▶ _SUPPLIED DATA_:
-- Opening Marker --

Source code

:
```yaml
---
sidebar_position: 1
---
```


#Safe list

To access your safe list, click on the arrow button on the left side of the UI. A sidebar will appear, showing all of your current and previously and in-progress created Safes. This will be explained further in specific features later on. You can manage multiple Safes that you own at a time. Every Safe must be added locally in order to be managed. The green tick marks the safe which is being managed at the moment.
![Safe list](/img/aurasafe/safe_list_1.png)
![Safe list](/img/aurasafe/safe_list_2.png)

-- Closing Marker --
-- Opening Marker --

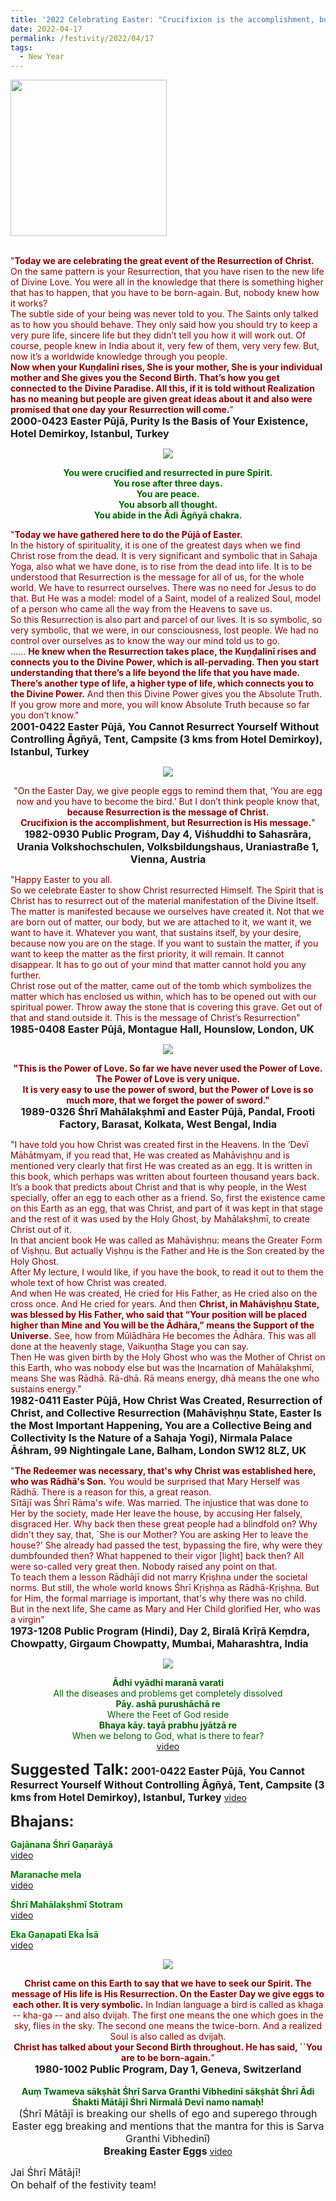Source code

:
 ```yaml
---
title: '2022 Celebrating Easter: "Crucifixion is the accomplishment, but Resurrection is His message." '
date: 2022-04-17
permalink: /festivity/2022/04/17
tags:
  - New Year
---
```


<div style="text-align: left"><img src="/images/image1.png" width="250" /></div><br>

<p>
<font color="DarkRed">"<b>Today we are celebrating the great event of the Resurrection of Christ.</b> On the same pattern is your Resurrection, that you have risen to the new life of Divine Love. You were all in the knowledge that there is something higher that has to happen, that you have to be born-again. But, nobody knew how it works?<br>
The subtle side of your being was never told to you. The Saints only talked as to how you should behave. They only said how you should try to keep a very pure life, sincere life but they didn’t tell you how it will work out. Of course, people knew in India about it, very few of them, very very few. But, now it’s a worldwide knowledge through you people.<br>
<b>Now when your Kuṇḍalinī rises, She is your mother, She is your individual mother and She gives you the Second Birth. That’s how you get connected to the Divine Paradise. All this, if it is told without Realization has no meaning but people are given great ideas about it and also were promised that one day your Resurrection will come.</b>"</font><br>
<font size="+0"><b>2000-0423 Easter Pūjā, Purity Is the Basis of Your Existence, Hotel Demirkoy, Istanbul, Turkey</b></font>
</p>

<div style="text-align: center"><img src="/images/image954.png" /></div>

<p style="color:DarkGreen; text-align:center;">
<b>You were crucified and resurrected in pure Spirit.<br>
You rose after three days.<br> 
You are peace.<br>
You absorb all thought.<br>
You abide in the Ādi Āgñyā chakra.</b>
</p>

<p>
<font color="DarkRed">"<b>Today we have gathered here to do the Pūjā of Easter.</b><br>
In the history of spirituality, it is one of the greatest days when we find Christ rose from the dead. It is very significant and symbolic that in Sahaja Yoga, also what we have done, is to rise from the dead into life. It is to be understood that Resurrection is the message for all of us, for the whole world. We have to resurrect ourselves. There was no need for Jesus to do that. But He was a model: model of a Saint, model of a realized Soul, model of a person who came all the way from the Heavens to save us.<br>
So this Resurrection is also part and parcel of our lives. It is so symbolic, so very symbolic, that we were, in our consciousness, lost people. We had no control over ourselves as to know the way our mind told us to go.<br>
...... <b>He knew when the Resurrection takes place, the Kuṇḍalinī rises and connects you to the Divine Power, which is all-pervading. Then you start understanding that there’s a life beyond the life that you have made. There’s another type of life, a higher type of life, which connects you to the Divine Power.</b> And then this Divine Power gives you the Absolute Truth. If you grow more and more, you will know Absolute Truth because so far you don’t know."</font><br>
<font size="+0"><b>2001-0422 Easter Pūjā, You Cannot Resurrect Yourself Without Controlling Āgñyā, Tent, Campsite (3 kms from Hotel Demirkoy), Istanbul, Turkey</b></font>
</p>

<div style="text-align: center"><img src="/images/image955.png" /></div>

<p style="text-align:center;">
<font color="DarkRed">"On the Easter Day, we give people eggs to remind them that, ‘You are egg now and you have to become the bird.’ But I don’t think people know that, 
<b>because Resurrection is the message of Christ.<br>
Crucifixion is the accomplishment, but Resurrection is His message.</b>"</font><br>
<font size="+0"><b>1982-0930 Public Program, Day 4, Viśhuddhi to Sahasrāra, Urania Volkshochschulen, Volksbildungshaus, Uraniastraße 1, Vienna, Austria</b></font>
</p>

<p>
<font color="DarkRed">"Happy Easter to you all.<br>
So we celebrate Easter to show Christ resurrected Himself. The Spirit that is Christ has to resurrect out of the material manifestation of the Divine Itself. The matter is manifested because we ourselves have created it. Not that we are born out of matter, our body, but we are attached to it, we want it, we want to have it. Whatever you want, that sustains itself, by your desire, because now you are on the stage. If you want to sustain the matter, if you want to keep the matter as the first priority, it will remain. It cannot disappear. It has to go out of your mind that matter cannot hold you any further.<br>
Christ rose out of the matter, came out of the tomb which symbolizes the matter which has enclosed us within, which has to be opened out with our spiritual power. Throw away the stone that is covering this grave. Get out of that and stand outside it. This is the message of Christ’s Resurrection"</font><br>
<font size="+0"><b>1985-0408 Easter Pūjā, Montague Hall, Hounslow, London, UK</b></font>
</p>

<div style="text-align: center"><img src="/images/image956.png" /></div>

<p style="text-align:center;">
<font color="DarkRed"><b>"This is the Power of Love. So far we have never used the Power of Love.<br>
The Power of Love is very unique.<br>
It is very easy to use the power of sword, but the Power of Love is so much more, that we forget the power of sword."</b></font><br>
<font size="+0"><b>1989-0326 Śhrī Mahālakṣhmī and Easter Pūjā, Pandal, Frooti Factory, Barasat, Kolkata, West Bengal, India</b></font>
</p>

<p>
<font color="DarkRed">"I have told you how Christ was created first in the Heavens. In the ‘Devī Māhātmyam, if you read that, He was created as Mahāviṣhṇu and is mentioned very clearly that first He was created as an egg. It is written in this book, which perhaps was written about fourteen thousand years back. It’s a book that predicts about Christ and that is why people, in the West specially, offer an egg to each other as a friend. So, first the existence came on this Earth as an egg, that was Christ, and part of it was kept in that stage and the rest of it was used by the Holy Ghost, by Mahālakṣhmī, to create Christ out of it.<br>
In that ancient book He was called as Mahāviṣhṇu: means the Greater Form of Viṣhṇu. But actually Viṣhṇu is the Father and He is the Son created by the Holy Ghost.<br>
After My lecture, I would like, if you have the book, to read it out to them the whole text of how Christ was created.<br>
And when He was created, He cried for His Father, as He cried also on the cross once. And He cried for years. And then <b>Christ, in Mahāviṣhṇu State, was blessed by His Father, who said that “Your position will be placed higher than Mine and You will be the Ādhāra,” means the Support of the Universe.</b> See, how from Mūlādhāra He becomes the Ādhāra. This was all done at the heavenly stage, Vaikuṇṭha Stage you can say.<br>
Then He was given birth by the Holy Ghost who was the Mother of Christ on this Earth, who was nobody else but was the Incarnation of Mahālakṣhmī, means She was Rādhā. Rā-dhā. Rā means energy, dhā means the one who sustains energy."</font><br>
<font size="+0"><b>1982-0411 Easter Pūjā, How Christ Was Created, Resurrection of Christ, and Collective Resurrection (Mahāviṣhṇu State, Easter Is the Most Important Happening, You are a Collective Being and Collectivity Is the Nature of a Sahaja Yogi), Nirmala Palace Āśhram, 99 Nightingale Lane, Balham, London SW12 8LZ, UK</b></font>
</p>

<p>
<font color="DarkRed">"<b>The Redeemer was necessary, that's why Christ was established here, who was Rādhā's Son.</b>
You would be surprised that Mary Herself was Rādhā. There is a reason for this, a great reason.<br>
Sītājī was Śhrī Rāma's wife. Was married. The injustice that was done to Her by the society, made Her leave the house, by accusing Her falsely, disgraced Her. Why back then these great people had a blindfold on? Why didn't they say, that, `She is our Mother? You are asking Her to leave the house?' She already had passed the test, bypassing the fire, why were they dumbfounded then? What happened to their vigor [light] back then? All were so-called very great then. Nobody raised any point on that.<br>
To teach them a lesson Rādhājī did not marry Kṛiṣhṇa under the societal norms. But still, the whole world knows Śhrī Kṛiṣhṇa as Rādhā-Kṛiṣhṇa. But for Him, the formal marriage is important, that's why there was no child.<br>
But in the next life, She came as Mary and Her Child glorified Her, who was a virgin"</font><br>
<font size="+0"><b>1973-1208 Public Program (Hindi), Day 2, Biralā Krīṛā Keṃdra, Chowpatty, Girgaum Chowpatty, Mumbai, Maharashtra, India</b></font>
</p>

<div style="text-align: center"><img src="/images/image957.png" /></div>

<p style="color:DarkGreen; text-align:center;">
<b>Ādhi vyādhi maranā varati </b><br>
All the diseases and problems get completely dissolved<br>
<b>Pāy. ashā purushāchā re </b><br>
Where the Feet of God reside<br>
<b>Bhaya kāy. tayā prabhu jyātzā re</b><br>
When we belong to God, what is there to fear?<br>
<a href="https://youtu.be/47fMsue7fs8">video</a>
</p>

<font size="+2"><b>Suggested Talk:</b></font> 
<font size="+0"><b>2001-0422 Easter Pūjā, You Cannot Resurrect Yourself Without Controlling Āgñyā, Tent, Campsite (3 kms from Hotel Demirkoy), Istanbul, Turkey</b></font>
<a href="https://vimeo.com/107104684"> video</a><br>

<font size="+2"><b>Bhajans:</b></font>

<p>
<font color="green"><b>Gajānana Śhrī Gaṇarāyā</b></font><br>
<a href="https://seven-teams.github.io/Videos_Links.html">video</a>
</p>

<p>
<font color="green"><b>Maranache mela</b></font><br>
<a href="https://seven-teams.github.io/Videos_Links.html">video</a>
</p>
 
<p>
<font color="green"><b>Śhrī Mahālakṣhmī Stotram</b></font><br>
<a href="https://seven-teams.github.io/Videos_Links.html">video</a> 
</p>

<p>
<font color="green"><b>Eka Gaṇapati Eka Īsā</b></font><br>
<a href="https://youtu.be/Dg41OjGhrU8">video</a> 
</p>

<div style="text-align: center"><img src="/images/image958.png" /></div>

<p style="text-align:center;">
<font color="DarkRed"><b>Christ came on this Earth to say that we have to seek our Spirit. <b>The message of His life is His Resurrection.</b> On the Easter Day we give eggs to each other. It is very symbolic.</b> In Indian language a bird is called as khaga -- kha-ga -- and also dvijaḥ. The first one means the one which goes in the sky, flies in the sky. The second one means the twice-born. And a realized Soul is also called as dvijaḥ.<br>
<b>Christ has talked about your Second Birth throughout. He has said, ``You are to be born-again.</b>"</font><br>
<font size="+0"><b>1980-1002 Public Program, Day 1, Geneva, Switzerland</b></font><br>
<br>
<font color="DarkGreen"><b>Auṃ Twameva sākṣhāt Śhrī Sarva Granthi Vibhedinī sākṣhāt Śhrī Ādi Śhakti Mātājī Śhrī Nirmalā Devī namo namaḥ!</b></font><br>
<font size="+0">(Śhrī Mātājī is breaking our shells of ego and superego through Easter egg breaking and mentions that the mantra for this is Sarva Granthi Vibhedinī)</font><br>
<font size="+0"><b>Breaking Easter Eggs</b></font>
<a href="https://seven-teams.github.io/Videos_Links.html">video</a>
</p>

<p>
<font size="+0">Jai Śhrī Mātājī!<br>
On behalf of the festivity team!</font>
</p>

-- Closing Marker --

▶ _EXERCISE REQUIREMENTS_: If a line in the entries contains "sustains", copy it.

▶ _RESPONSE AREA_:
So we celebrate Easter to show Christ resurrected Himself. The Spirit that is Christ has to resurrect out of the material manifestation of the Divine Itself. The matter is manifested because we ourselves have created it. Not that we are born out of matter, our body, but we are attached to it, we want it, we want to have it. Whatever you want, that sustains itself, by your desire, because now you are on the stage. If you want to sustain the matter, if you want to keep the matter as the first priority, it will remain. It cannot disappear. It has to go out of your mind that matter cannot hold you any further.<br>
Then He was given birth by the Holy Ghost who was the Mother of Christ on this Earth, who was nobody else but was the Incarnation of Mahālakṣhmī, means She was Rādhā. Rā-dhā. Rā means energy, dhā means the one who sustains energy."</font><br>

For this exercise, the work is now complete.